Wrath of the Titans puts considerable effort into looking good. The computer-generated monsters have a weight and heft that was lacking from Clash of the Titans, and the 3D conversion which was famously bungled in the previous film is much improved. The downside of making the monsters earthy-looking is that the entire movie is bathed in a color palette of brown and grey, with everyone and everything covered in a layer of dust and soot. Only the blond hair and perfect skin of Rosamund Pike (as Queen Andromeda) brighten up any scenes.
Worse, so much time is spent establishing the visual spectacle that it leaves Worthington and company painfully lacking in actual action. The design of the Labyrinth sequence is truly mind-blowing with impressive effects, but it all boils down to fifteen seconds of thudding body blows between Worthington and a creature barely recognizable as the Minotaur. The two-bodied Chimaera monsters receive better fight sequences than the star of the movie, whose most impressive maneuver is a simple chokehold.

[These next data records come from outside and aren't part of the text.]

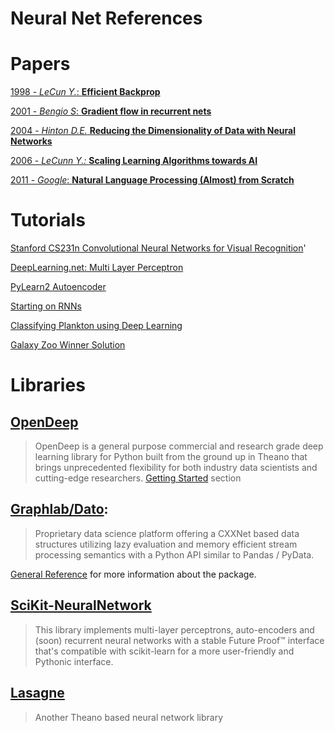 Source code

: # Neural Net References


# Papers

[1998 - _LeCun Y._: __Efficient Backprop__](http://yann.lecun.com/exdb/publis/pdf/lecun-98b.pdf)

[2001 - _Bengio S_: __Gradient flow in recurrent nets__](ftp.idsia.ch/pub/juergen/gradientflow.pdf)

[2004 - _Hinton D.E._ __Reducing the Dimensionality of Data with Neural Networks__](http://www.cs.toronto.edu/~rsalakhu/papers/science.pdf)

[2006 - _LeCunn Y.:_ __Scaling Learning Algorithms towards AI__](http://www.iro.umontreal.ca/~lisa/pointeurs/bengio+lecun_chapter2007.pdf)

[2011 - _Google_: __Natural Language Processing (Almost) from Scratch__](http://www.jmlr.org/papers/volume12/collobert11a/collobert11a.pdf)

# Tutorials

[Stanford CS231n Convolutional Neural Networks for Visual Recognition](http://cs231n.github.io/)'

[DeepLearning.net: Multi Layer Perceptron](http://www.deeplearning.net/tutorial/mlp.html)

[PyLearn2 Autoencoder](https://vdumoulin.github.io/articles/extending-pylearn2/)

[Starting on RNNs](http://vdumoulin.github.io/articles/rnn-part-1/)

[Classifying Plankton using Deep Learning](http://benanne.github.io/2015/03/17/plankton.html)

[Galaxy Zoo Winner Solution](http://benanne.github.io/2014/04/05/galaxy-zoo.html)

# Libraries

[OpenDeep](http://www.opendeep.org/)
------------------------------------

> OpenDeep is a general purpose commercial and research grade deep learning library for Python built from the ground up in Theano that brings unprecedented flexibility for both industry data scientists and cutting-edge researchers.
> [Getting Started](http://www.opendeep.org/docs/getting-started) section


[Graphlab/Dato](https://dato.com/):
-------------

> Proprietary data science platform offering a CXXNet based data structures utilizing lazy evaluation and memory efficient stream processing semantics with a Python API similar to Pandas / PyData.

[General Reference](https://dato.com/products/create/docs/generated/graphlab.neuralnet_classifier.NeuralNetClassifier.html) for more information about the package.


[SciKit-NeuralNetwork](https://github.com/aigamedev/scikit-neuralnetwork)
---------------------------

>  This library implements multi-layer perceptrons, auto-encoders and (soon) recurrent neural networks with a stable Future Proof™ interface that's compatible with scikit-learn for a more user-friendly and Pythonic interface. 


[Lasagne](https://github.com/Lasagne/Lasagne)
------------------

> Another Theano based neural network library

Director Jonathan Liebesman (Battle: Los Angeles) at least deserves credit for understanding that the plot of Clash of the Titans is terrible, sending Perseus through all sorts of miserable trials for no reason beyond the gods’ amusement. This film adds familial drama between Zeus and Hades, which is an improvement through the sheer gravity lent by Neeson and Fiennes. When Zeus signals his intention to join a battle by saying, “let’s have some fun,” Neeson delivers the only legitimate joy in the entire picture, and one wonders why the rest of the cast and crew did not receive the same memo.